- Aim of the exercise: Wherever a line of the data contains "compiler", copy that line.

Data below:

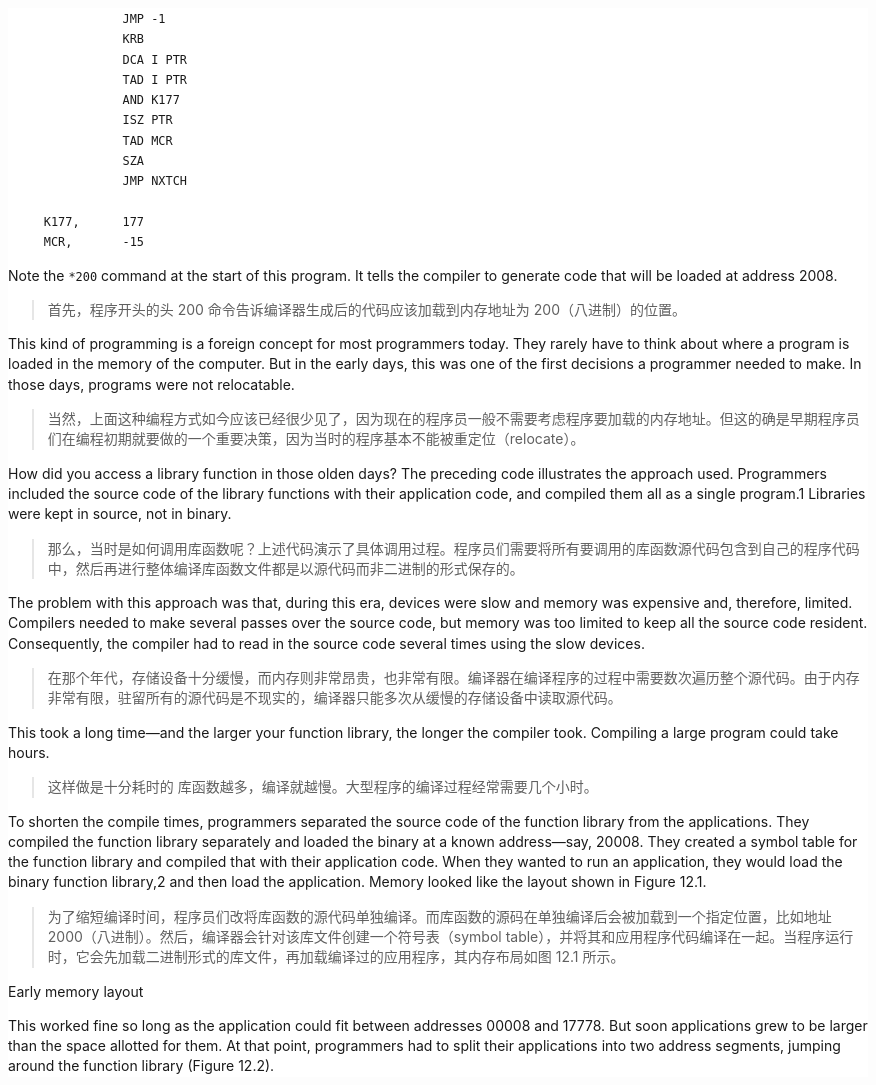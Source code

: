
 ```
                JMP -1
                KRB
                DCA I PTR
                TAD I PTR
                AND K177
                ISZ PTR
                TAD MCR
                SZA
                JMP NXTCH

     K177,      177
     MCR,       -15
```

Note the `*200` command at the start of this program. It tells the compiler to generate code that will be loaded at address 2008.

> 首先，程序开头的头 200 命令告诉编译器生成后的代码应该加载到内存地址为 200（八进制）的位置。

This kind of programming is a foreign concept for most programmers today. They rarely have to think about where a program is loaded in the memory of the computer. But in the early days, this was one of the first decisions a programmer needed to make. In those days, programs were not relocatable.

> 当然，上面这种编程方式如今应该已经很少见了，因为现在的程序员一般不需要考虑程序要加载的内存地址。但这的确是早期程序员们在编程初期就要做的一个重要决策，因为当时的程序基本不能被重定位（relocate）。

How did you access a library function in those olden days? The preceding code illustrates the approach used. Programmers included the source code of the library functions with their application code, and compiled them all as a single program.1 Libraries were kept in source, not in binary.

> 那么，当时是如何调用库函数呢？上述代码演示了具体调用过程。程序员们需要将所有要调用的库函数源代码包含到自己的程序代码中，然后再进行整体编译库函数文件都是以源代码而非二进制的形式保存的。

The problem with this approach was that, during this era, devices were slow and memory was expensive and, therefore, limited. Compilers needed to make several passes over the source code, but memory was too limited to keep all the source code resident. Consequently, the compiler had to read in the source code several times using the slow devices.

> 在那个年代，存储设备十分缓慢，而内存则非常昂贵，也非常有限。编译器在编译程序的过程中需要数次遍历整个源代码。由于内存非常有限，驻留所有的源代码是不现实的，编译器只能多次从缓慢的存储设备中读取源代码。

This took a long time—and the larger your function library, the longer the compiler took. Compiling a large program could take hours.

> 这样做是十分耗时的 库函数越多，编译就越慢。大型程序的编译过程经常需要几个小时。

To shorten the compile times, programmers separated the source code of the function library from the applications. They compiled the function library separately and loaded the binary at a known address—say, 20008. They created a symbol table for the function library and compiled that with their application code. When they wanted to run an application, they would load the binary function library,2 and then load the application. Memory looked like the layout shown in Figure 12.1.

> 为了缩短编译时间，程序员们改将库函数的源代码单独编译。而库函数的源码在单独编译后会被加载到一个指定位置，比如地址 2000（八进制）。然后，编译器会针对该库文件创建一个符号表（symbol table），并将其和应用程序代码编译在一起。当程序运行时，它会先加载二进制形式的库文件，再加载编译过的应用程序，其内存布局如图 12.1 所示。

<Figures figure="12-1">Early memory layout</Figures>

This worked fine so long as the application could fit between addresses 00008 and 17778. But soon applications grew to be larger than the space allotted for them. At that point, programmers had to split their applications into two address segments, jumping around the function library (Figure 12.2).
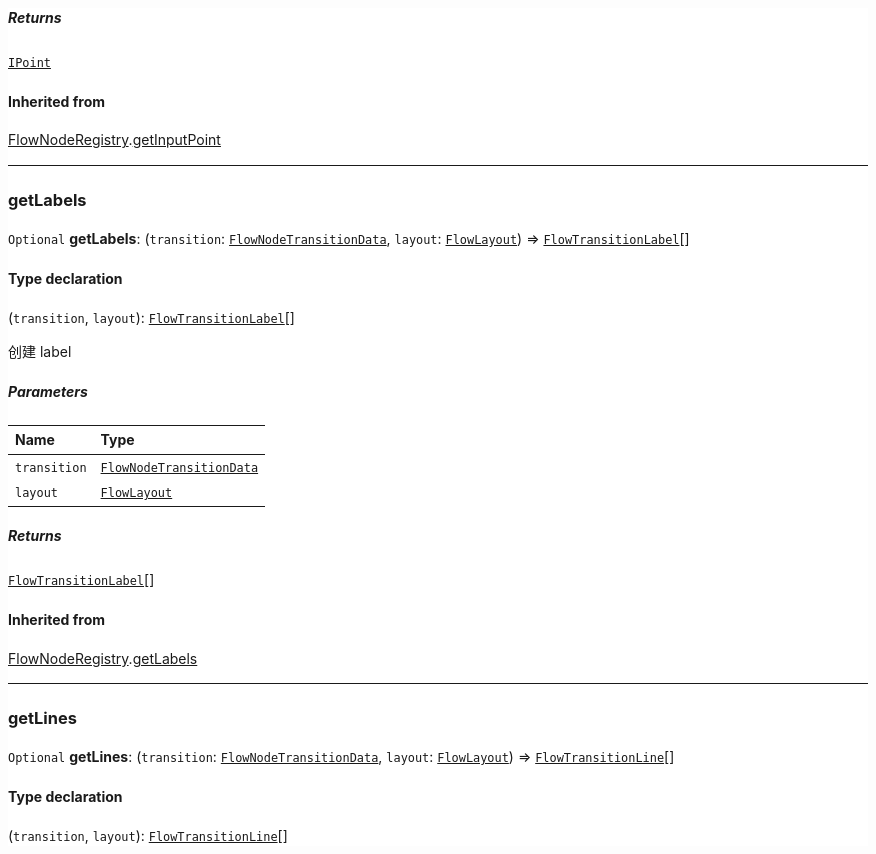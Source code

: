 ##### Returns

[`IPoint`](/auto-docs/free-layout-editor/interfaces/IPoint.md)

#### Inherited from

[FlowNodeRegistry](/auto-docs/free-layout-editor/interfaces/FlowNodeRegistry-1.md).[getInputPoint](/auto-docs/free-layout-editor/interfaces/FlowNodeRegistry-1.md#getinputpoint)

***

### getLabels

`Optional` **getLabels**: (`transition`: [`FlowNodeTransitionData`](/auto-docs/free-layout-editor/classes/FlowNodeTransitionData.md), `layout`: [`FlowLayout`](/auto-docs/free-layout-editor/variables/FlowLayout-1.md)) => [`FlowTransitionLabel`](/auto-docs/free-layout-editor/interfaces/FlowTransitionLabel.md)\[]

#### Type declaration

(`transition`, `layout`): [`FlowTransitionLabel`](/auto-docs/free-layout-editor/interfaces/FlowTransitionLabel.md)\[]

创建 label

##### Parameters

| Name | Type |
| :------ | :------ |
| `transition` | [`FlowNodeTransitionData`](/auto-docs/free-layout-editor/classes/FlowNodeTransitionData.md) |
| `layout` | [`FlowLayout`](/auto-docs/free-layout-editor/variables/FlowLayout-1.md) |

##### Returns

[`FlowTransitionLabel`](/auto-docs/free-layout-editor/interfaces/FlowTransitionLabel.md)\[]

#### Inherited from

[FlowNodeRegistry](/auto-docs/free-layout-editor/interfaces/FlowNodeRegistry-1.md).[getLabels](/auto-docs/free-layout-editor/interfaces/FlowNodeRegistry-1.md#getlabels)

***

### getLines

`Optional` **getLines**: (`transition`: [`FlowNodeTransitionData`](/auto-docs/free-layout-editor/classes/FlowNodeTransitionData.md), `layout`: [`FlowLayout`](/auto-docs/free-layout-editor/variables/FlowLayout-1.md)) => [`FlowTransitionLine`](/auto-docs/free-layout-editor/interfaces/FlowTransitionLine.md)\[]

#### Type declaration

(`transition`, `layout`): [`FlowTransitionLine`](/auto-docs/free-layout-editor/interfaces/FlowTransitionLine.md)\[]
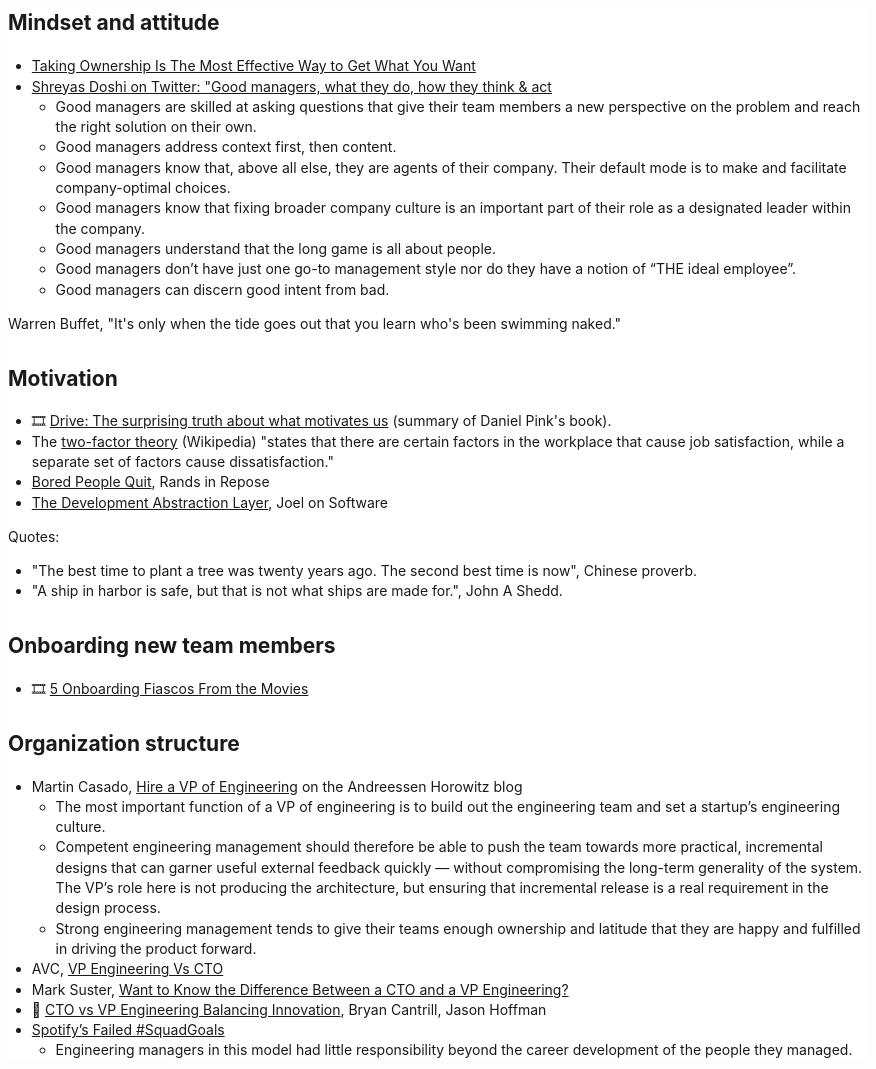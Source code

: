 ## Mindset and attitude

- [Taking Ownership Is The Most Effective Way to Get What You Want](http://www.theeffectiveengineer.com/blog/take-ownership-of-your-goals)
- [Shreyas Doshi on Twitter: "Good managers, what they do, how they think & act](https://twitter.com/shreyas/status/1290685921348562948)
  - Good managers are skilled at asking questions that give their team members a new perspective on the problem and reach the right solution on their own.
  - Good managers address context first, then content.
  - Good managers know that, above all else, they are agents of their company. Their default mode is to make and facilitate company-optimal choices.
  - Good managers know that fixing broader company culture is an important part of their role as a designated leader within the company.
  - Good managers understand that the long game is all about people.
  - Good managers don’t have just one go-to management style nor do they have a notion of “THE ideal employee”.
  - Good managers can discern good intent from bad.

Warren Buffet, "It's only when the tide goes out that you learn who's been swimming naked."

## Motivation

- 🎞 [Drive: The surprising truth about what motivates us](https://www.youtube.com/watch?v=u6XAPnuFjJc) (summary of Daniel Pink's book).
- The [two-factor theory](https://en.wikipedia.org/wiki/Two-factor_theory) (Wikipedia) "states that there are certain factors in the workplace that cause job satisfaction, while a separate set of factors cause dissatisfaction."
- [Bored People Quit](http://randsinrepose.com/archives/bored-people-quit/), Rands in Repose
- [The Development Abstraction Layer](https://www.joelonsoftware.com/2006/04/11/the-development-abstraction-layer-2/), Joel on Software

Quotes:

- "The best time to plant a tree was twenty years ago. The second best time is now", Chinese proverb.
- "A ship in harbor is safe, but that is not what ships are made for.", John A Shedd.

## Onboarding new team members

- 🎞 [5 Onboarding Fiascos From the Movies](https://business.linkedin.com/talent-solutions/blog/recruiting-humor-and-fun/2016/the-worst-new-hire-first-days-in-movies-that-you-should-never-let-happen-in-your-company)

## Organization structure

- Martin Casado, [Hire a VP of Engineering](https://a16z.com/2017/05/26/hiring-vp-engineering-why-what/) on the Andreessen Horowitz blog
  - The most important function of a VP of engineering is to build out the engineering team and set a startup’s engineering culture.
  - Competent engineering management should therefore be able to push the team towards more practical, incremental designs that can garner useful external feedback quickly — without compromising the long-term generality of the system. The VP’s role here is not producing the architecture, but ensuring that incremental release is a real requirement in the design process.
  - Strong engineering management tends to give their teams enough ownership and latitude that they are happy and fulfilled in driving the product forward.
- AVC, [VP Engineering Vs CTO](https://avc.com/2011/10/vp-engineering-vs-cto/)
- Mark Suster, [Want to Know the Difference Between a CTO and a VP Engineering?](https://bothsidesofthetable.com/want-to-know-the-difference-between-a-cto-and-a-vp-engineering-4fc3750c596b#.gw)
- 🎤 [CTO vs VP Engineering Balancing Innovation](https://www.slideshare.net/bcantrill/cto-vs-vp-of-engineering), Bryan Cantrill, Jason Hoffman
- [Spotify’s Failed #SquadGoals](https://www.jeremiahlee.com/posts/failed-squad-goals/)
  - Engineering managers in this model had little responsibility beyond the career development of the people they managed.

End of Data.

- Solution to the exercise:
Note the `*200` command at the start of this program. It tells the compiler to generate code that will be loaded at address 2008.
The problem with this approach was that, during this era, devices were slow and memory was expensive and, therefore, limited. Compilers needed to make several passes over the source code, but memory was too limited to keep all the source code resident. Consequently, the compiler had to read in the source code several times using the slow devices.
This took a long time—and the larger your function library, the longer the compiler took. Compiling a large program could take hours.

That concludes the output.